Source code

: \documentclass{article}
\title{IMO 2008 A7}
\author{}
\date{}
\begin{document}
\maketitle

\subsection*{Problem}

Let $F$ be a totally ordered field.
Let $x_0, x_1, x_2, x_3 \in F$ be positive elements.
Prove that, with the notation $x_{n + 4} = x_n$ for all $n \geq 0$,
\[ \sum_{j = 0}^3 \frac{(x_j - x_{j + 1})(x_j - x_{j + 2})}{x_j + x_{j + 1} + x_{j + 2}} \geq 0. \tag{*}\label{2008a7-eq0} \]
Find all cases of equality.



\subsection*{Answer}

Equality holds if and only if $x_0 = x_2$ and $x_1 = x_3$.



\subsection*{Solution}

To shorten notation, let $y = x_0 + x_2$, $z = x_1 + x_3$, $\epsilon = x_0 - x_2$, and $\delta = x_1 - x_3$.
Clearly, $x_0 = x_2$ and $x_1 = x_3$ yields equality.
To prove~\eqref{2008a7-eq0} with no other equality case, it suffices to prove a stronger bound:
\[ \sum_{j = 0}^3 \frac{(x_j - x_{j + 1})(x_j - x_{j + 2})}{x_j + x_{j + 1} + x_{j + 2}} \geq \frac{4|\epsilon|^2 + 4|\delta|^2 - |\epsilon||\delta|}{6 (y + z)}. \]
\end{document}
──────────────────────────────
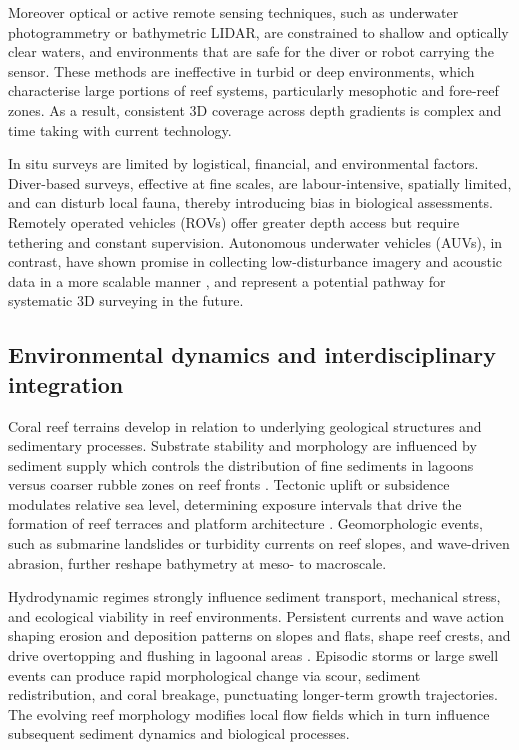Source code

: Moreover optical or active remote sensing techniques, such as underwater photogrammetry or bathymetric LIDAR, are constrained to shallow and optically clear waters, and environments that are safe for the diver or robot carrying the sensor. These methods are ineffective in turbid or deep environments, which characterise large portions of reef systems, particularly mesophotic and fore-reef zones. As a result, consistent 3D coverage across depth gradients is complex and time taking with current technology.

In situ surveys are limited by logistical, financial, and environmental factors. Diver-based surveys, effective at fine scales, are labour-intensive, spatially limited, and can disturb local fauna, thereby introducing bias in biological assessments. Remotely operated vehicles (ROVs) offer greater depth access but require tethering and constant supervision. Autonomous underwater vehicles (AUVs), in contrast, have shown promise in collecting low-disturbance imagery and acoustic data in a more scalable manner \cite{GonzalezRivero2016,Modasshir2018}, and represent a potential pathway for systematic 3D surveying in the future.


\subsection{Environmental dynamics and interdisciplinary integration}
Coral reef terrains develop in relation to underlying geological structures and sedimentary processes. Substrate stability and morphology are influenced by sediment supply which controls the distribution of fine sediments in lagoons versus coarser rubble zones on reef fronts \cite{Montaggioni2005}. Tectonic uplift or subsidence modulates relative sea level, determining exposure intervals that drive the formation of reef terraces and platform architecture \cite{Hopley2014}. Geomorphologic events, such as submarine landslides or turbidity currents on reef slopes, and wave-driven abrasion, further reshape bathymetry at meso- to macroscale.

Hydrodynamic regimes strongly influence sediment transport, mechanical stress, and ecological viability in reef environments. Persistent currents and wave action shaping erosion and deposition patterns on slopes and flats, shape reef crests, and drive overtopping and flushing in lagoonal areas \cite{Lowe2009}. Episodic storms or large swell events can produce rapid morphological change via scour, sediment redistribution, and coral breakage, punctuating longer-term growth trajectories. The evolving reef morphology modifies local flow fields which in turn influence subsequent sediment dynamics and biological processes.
──────────────────────────────
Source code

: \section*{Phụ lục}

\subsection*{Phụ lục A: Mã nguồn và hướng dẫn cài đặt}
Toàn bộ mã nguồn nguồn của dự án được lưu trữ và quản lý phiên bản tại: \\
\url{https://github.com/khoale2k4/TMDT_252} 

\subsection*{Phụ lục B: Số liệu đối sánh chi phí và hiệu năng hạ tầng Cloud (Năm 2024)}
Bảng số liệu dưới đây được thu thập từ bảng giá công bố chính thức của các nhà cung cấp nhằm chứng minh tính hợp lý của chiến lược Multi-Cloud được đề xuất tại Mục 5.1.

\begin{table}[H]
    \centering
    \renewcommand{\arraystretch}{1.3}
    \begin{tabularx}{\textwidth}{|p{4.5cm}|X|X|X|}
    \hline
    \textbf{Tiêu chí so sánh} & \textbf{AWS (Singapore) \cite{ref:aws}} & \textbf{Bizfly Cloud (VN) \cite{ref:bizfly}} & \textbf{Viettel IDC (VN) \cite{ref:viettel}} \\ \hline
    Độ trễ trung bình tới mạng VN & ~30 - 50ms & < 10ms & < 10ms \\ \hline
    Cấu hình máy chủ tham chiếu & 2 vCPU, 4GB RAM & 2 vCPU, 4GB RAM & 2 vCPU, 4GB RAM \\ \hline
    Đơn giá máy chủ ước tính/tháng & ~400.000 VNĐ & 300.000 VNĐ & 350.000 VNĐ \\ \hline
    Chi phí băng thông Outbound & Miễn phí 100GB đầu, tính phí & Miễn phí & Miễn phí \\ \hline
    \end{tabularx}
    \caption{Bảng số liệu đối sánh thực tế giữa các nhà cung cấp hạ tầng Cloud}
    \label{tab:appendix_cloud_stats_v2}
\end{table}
──────────────────────────────
WORK ITEM
When a line of the material holds the string "tabularx", copy that line.

RESULT OF THIS TASK
    \begin{tabularx}{\textwidth}{|p{4.5cm}|X|X|X|}
    \end{tabularx}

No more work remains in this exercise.